Spark and Hadoop analytics efforts often stumble when teams try to turn small pilot projects into larger operational...
apps meant for data science teams and business analysts. For many, it is an obstacle in their quest to work with big data.
Configuration complexity has sometimes been the stumbling block. A custom-configured prototype built by a lone data scientist can take a long time to recreate, and then fail when it is shared by a wider user pool. To grapple with the problem, some individuals are applying DevOps-oriented container and microservices techniques as they sew together Spark and Hadoop components.
"Our data science teams and business stakeholders don't want to wait days or weeks for us to set up a new Spark cluster or other big data environment with all the tools, versions, configurations and data they need," said Ramesh Thyagarajan, managing director of The Advisory Board Company, a Washington, D.C.-based firm that provides analytics and consulting services to healthcare organizations.
He said he views Docker containers as a key enabling technology on the road to better agility for big data scientists and business users alike.
To bring such DevOps style deployment to its big data applications, Advisory Board is using BlueData Software's EPIC software platform to run Spark SQL and the Spark analytics engine, as well as Apache Zeppelin developer notebooks. "For us, it's all about agility and faster business innovation," Thyagarajan said, emphasizing BlueData platform's capabilities as a container-based architecture for big data deployments.
According to Thyagarajan, the platform provides on-demand spin-ups of new Spark clusters to data scientists and business analysts, who are basically shielded from the complexity underlying the configurations required for such deployments.
He said his team built its own framework to bring data into the Hadoop Distributed File System (HDFS). As a result, the on-demand Spark clusters work off a single curated source of data. Such centralization is important. "There is no way we could have supported 400-plus users, each creating their own cluster," he said.
Is it in the script?
It's still early for containers in big data. To date, Spark clusters have mainly been the province of bare metal server implementations, according to Tom Phelan, co-founder and chief architect at BlueData, and a veteran of the virtualization industry.

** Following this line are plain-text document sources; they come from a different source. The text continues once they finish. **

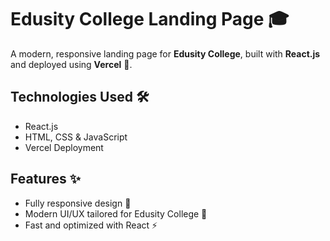 # Edusity College Landing Page 🎓

A modern, responsive landing page for **Edusity College**, built with **React.js** and deployed using **Vercel** 🚀.

## Technologies Used 🛠️

- React.js  
- HTML, CSS & JavaScript  
- Vercel Deployment  

## Features ✨

- Fully responsive design 📱  
- Modern UI/UX tailored for Edusity College 🎨  
- Fast and optimized with React ⚡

Bare metal has meant arduous setups and static implementations that are hard to change, he said in a presentation at the recent Spark Summit East 2017 in Boston.
Container implementations can be done by hand using scripting, he said, but this becomes more challenging as big data pipelines feature more components. Spark, today, he said, is often a part of complex, orchestrated workloads that aren't necessarily easy to adapt to container methods.
"Today you have to navigate a river of container managers," he told conference attendees. That is one of the issues that the BlueData software looks to address, he continued.
A path to elastic scaling
Phelan said that recent updates to the BlueData platform address the implementation needs of Spark-using data scientists, such as those at the Advisory Board. BlueData's latest release, unveiled earlier this month, supports common Spark tools -- such as JupyterHub, RStudio Server and Zeppelin programming notebooks -- as preconfigured Docker images. The goal is to bring more DevOps-style agility to data science.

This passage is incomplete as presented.